◆ **Your assignment**
Report, as a bare number, how many lines of the entries below contain "force".

====================

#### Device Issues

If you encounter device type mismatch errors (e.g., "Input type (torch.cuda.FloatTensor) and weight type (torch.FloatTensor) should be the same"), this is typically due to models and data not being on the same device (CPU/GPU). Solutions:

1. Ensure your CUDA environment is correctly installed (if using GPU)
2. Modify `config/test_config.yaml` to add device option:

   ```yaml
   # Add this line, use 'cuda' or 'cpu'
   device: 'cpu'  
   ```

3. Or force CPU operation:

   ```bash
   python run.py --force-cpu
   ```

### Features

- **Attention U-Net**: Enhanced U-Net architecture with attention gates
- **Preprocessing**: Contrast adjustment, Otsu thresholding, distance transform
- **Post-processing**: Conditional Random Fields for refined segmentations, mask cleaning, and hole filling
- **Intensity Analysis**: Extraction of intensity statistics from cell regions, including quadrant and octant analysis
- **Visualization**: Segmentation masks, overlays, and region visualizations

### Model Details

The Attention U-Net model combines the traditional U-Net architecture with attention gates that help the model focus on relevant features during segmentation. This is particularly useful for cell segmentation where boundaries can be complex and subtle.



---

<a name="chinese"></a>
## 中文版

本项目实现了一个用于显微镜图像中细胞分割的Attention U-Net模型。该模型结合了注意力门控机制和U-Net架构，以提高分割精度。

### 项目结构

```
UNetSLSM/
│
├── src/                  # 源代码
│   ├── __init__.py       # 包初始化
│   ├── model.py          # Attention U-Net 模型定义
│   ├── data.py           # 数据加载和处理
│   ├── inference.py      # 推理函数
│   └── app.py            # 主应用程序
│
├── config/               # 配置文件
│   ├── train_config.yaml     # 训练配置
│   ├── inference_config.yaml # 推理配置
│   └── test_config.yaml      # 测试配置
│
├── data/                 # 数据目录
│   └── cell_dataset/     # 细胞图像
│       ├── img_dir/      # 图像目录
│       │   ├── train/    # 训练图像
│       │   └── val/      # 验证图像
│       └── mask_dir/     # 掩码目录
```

====================

◆ **Response to the task**
2